_Your assignment:_ Pictures are not repeated. Every line from the beginning of the entries through the one with "A personal injury" is restated exactly.

Document images with source code:
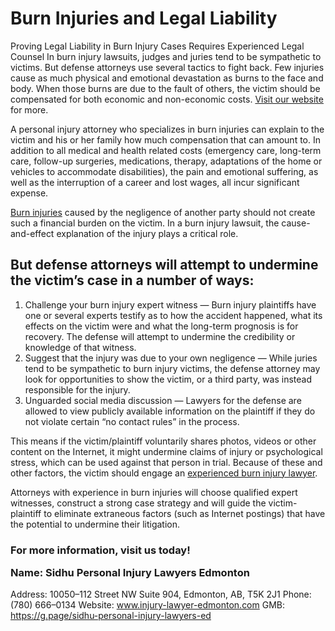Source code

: <h1>Burn Injuries and Legal Liability</h1>

Proving Legal Liability in Burn Injury Cases Requires Experienced Legal Counsel In burn injury lawsuits, judges and juries tend to be sympathetic to victims. But defense attorneys use several tactics to fight back. Few injuries cause as much physical and emotional devastation as burns to the face and body. When those burns are due to the fault of others, the victim should be compensated for both economic and non-economic costs. <a href="https://injury-lawyer-edmonton.com/personal-injury-law/.">Visit our website</a> for more. 

A personal injury attorney who specializes in burn injuries can explain to the victim and his or her family how much compensation that can amount to. In addition to all medical and health related costs (emergency care, long-term care, follow-up surgeries, medications, therapy, adaptations of the home or vehicles to accommodate disabilities), the pain and emotional suffering, as well as the interruption of a career and lost wages, all incur significant expense.

<a href="https://simple.wikipedia.org/wiki/Burn_(injury)">Burn injuries</a> caused by the negligence of another party should not create such a financial burden on the victim. In a burn injury lawsuit, the cause-and-effect explanation of the injury plays a critical role.

<h2>But defense attorneys will attempt to undermine the victim’s case in a number of ways:</h2>

<ol>
  <li>Challenge your burn injury expert witness — Burn injury plaintiffs have one or several experts testify as to how the accident happened, what its effects on the victim were and what the long-term prognosis is for recovery. The defense will attempt to undermine the credibility or knowledge of that witness.</li>
  <li>Suggest that the injury was due to your own negligence — While juries tend to be sympathetic to burn injury victims, the defense attorney may look for opportunities to show the victim, or a third party, was instead responsible for the injury.</li>
  <li>Unguarded social media discussion — Lawyers for the defense are allowed to view publicly available information on the plaintiff if they do not violate certain “no contact rules” in the process.</li>
  </ol>
  
This means if the victim/plaintiff voluntarily shares photos, videos or other content on the Internet, it might undermine claims of injury or psychological stress, which can be used against that person in trial. Because of these and other factors, the victim should engage an <a href="https://g.page/sidhu-personal-injury-lawyers-ed"> experienced burn injury lawyer</a>.

Attorneys with experience in burn injuries will choose qualified expert witnesses, construct a strong case strategy and will guide the victim-plaintiff to eliminate extraneous factors (such as Internet postings) that have the potential to undermine their litigation.

<h3>For more information, visit us today!<h/h3>
  
  
Name: Sidhu Personal Injury Lawyers Edmonton</h2>
Address: 10050–112 Street NW Suite 904, Edmonton, AB, T5K 2J1
Phone: (780) 666–0134
Website: www.injury-lawyer-edmonton.com
GMB: https://g.page/sidhu-personal-injury-lawyers-ed
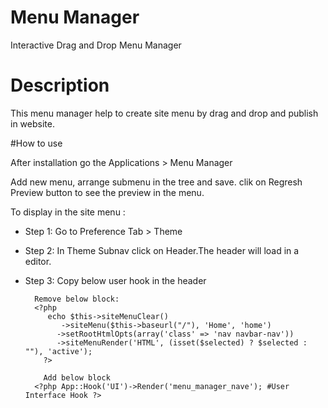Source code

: # Menu Manager
Interactive Drag and Drop Menu Manager 

# Description
This menu manager help to create site menu by drag and drop and publish in website. 


#How to use 

After installation go the Applications > Menu Manager 

Add new menu, arrange submenu in the tree and save. clik on Regresh Preview button to see the preview in the menu.


To display in the site menu :

* Step 1: Go to Preference Tab > Theme 
* Step 2: In Theme Subnav click on Header.The header will load in a editor.
* Step 3: Copy below user hook in the header 

        Remove below block: 
        <?php
           echo $this->siteMenuClear()
              ->siteMenu($this->baseurl("/"), 'Home', 'home')
             ->setRootHtmlOpts(array('class' => 'nav navbar-nav'))
             ->siteMenuRender('HTML', (isset($selected) ? $selected : ""), 'active');
  		  ?>
  		  
  		  Add below block
        <?php App::Hook('UI')->Render('menu_manager_nave'); #User Interface Hook ?>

_Reply to the exercise:_
Source code

: <h1>Burn Injuries and Legal Liability</h1>

Proving Legal Liability in Burn Injury Cases Requires Experienced Legal Counsel In burn injury lawsuits, judges and juries tend to be sympathetic to victims. But defense attorneys use several tactics to fight back. Few injuries cause as much physical and emotional devastation as burns to the face and body. When those burns are due to the fault of others, the victim should be compensated for both economic and non-economic costs. <a href="https://injury-lawyer-edmonton.com/personal-injury-law/.">Visit our website</a> for more. 

A personal injury attorney who specializes in burn injuries can explain to the victim and his or her family how much compensation that can amount to. In addition to all medical and health related costs (emergency care, long-term care, follow-up surgeries, medications, therapy, adaptations of the home or vehicles to accommodate disabilities), the pain and emotional suffering, as well as the interruption of a career and lost wages, all incur significant expense.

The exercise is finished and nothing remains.